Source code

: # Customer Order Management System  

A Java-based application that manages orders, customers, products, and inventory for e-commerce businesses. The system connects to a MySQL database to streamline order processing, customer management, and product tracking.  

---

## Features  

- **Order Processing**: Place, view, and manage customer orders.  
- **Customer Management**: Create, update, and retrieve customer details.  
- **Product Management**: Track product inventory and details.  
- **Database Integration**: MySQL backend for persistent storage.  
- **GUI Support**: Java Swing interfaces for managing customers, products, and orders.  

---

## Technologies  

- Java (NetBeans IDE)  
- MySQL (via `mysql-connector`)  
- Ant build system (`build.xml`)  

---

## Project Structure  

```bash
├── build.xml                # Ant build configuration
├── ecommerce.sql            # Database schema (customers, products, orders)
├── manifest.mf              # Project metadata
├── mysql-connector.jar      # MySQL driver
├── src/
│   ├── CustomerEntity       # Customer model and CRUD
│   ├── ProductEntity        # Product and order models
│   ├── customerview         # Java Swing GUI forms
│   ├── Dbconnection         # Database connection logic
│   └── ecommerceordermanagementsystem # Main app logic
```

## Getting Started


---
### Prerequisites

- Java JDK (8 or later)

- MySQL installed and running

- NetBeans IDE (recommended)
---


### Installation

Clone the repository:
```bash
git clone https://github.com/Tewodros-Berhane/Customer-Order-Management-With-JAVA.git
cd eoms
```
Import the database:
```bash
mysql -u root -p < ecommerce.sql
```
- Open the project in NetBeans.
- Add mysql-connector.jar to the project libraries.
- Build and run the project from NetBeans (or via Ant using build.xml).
::::::::::
About this task ▸
Across the data above, count the lines that include the word "customers", and respond with the number alone.

Expected answer ▸
3